EXERCISE REQUIREMENTS: Filter these entries down to the lines that hold the word "gather", and show each of them.

Stored records:
··········
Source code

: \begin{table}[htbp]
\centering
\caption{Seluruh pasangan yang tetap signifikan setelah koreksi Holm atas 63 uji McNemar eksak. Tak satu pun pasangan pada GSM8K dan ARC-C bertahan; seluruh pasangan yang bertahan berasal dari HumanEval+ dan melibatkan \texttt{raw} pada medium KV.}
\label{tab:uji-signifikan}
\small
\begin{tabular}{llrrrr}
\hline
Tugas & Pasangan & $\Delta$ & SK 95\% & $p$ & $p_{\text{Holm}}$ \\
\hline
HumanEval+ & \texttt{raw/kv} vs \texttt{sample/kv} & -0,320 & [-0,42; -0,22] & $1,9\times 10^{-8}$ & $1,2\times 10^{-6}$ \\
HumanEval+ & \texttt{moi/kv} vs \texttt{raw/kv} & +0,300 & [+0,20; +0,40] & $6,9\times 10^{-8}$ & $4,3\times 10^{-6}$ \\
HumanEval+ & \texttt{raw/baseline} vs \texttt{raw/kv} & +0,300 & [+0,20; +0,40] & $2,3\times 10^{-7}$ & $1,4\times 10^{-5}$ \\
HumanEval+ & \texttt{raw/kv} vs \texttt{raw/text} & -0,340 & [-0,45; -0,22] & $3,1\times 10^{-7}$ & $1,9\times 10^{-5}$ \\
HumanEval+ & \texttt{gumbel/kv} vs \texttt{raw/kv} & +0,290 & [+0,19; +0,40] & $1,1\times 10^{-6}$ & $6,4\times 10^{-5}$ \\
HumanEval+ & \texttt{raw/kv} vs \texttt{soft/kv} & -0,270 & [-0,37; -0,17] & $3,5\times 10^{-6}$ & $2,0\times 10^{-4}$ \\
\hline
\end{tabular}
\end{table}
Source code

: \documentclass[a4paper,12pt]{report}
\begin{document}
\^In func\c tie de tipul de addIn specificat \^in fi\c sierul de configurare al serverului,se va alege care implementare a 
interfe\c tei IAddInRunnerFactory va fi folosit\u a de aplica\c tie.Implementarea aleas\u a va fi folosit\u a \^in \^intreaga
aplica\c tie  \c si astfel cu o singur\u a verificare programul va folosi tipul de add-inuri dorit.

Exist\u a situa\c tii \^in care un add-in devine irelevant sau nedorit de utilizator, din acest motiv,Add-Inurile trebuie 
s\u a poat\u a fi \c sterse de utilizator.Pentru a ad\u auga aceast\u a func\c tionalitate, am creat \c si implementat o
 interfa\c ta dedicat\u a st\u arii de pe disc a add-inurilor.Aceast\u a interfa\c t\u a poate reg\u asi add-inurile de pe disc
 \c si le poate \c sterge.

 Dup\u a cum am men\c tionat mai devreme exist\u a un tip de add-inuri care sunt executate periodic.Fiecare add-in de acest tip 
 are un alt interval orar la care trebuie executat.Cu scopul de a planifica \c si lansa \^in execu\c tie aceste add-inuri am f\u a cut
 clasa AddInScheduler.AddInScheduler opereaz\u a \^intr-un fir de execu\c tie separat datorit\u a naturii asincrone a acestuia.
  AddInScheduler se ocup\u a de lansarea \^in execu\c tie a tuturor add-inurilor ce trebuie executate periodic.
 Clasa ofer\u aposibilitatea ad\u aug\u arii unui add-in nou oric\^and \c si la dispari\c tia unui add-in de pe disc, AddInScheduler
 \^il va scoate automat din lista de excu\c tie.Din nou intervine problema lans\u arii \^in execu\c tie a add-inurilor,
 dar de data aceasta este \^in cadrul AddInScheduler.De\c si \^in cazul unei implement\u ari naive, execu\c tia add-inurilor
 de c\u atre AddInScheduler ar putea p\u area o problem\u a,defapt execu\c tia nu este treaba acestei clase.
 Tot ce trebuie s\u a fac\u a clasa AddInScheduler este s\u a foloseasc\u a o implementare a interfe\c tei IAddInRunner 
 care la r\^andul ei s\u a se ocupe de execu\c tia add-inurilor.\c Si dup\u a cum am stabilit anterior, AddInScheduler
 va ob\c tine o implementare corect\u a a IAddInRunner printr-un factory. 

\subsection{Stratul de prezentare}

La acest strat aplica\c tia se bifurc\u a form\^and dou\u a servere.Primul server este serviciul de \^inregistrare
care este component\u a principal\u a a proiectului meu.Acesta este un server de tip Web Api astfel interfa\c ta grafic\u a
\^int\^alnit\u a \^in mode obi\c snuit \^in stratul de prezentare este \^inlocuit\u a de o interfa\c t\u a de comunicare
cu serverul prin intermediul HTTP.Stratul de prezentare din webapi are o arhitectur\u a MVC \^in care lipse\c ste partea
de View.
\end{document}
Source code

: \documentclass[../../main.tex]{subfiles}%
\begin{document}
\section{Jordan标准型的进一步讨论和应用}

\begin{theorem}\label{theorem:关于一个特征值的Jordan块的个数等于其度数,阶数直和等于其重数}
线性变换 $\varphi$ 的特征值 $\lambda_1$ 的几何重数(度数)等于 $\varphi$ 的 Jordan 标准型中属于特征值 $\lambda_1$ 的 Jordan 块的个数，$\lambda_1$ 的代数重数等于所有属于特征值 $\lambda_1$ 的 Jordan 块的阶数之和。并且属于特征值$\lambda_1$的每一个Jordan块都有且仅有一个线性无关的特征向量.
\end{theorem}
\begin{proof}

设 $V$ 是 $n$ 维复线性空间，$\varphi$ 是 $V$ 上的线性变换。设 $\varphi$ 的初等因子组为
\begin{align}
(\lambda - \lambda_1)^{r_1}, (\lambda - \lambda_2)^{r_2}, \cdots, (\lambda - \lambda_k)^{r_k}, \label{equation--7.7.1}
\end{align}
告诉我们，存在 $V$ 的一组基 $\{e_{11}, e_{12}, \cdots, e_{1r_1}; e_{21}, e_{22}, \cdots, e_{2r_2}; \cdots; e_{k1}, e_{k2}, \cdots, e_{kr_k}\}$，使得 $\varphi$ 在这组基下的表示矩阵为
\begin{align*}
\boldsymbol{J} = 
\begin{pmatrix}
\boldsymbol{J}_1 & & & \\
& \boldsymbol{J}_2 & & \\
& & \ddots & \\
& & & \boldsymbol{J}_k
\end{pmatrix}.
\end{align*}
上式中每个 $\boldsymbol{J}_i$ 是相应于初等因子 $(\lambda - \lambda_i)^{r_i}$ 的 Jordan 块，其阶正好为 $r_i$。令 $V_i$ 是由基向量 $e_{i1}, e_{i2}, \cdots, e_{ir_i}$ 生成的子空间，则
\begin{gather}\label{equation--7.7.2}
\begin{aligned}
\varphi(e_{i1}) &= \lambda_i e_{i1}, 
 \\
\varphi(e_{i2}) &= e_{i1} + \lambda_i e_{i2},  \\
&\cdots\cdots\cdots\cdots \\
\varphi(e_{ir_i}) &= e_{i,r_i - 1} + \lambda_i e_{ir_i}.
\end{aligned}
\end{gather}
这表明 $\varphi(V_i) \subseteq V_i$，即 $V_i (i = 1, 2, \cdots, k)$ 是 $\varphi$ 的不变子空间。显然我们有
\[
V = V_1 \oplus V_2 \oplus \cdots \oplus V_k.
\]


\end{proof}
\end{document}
··········
YOUR SOLUTION:
\begin{gather}\label{equation--7.7.2}
\end{gather}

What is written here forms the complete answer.